(Plain-text document sources)
= Beginning of Section =
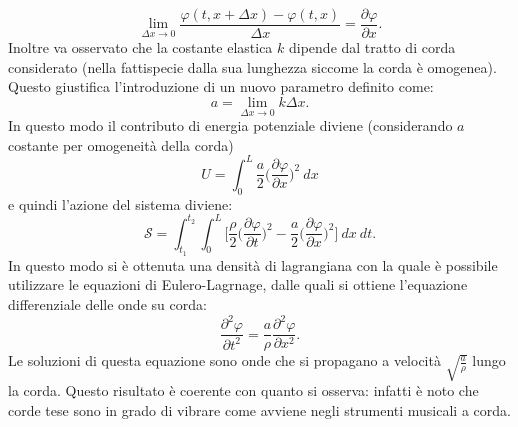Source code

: \begin{equation*}
    \lim_{\Delta x\rightarrow 0}\frac{\varphi(t,x+\Delta x)-\varphi(t,x)}{\Delta x}=\frac{\partial \varphi}{\partial x}.
\end{equation*}
Inoltre va osservato che la costante elastica $k$ dipende dal tratto di corda considerato (nella fattispecie dalla sua lunghezza siccome la corda è omogenea). Questo giustifica l'introduzione di un nuovo parametro definito come:
\begin{equation*}
    a=\lim_{\Delta x\rightarrow 0}k\Delta x.
\end{equation*}
In questo modo il contributo di energia potenziale diviene (considerando $a$ costante per omogeneità della corda)
\begin{equation*}
    U=\int_{0}^{L} \frac{a}{2}\bigg(\frac{\partial \varphi}{\partial x}\bigg)^2\ dx
\end{equation*}
e quindi l'azione del sistema diviene:
\begin{equation}
    \mathcal{S} =\int_{t_1}^{t_2}\int_{0}^{L}\bigg[ \frac{\rho}{2}\bigg(\frac{\partial \varphi}{\partial t}\bigg)^2-\frac{a}{2}\bigg(\frac{\partial \varphi}{\partial x}\bigg)^2\bigg]\ dx\ dt.
\end{equation}
In questo modo si è ottenuta una densità di lagrangiana con la quale è possibile utilizzare le equazioni di Eulero-Lagrnage, dalle quali si ottiene l'equazione differenziale delle onde su corda:
\begin{equation*}
    \frac{\partial^2 \varphi}{\partial t^2}=\frac{a}{\rho}\frac{\partial^2 \varphi}{\partial x^2}.
\end{equation*}
Le soluzioni di questa equazione sono onde che si propagano a velocità $\sqrt{\frac{a}{\rho}}$ lungo la corda. Questo risultato è coerente con quanto si osserva: infatti è noto che corde tese sono in grado di vibrare come avviene negli strumenti musicali a corda.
= End of Section =
Work instruction
For the records above, state how many lines include "bigg", giving no more than the number.

Expected output
2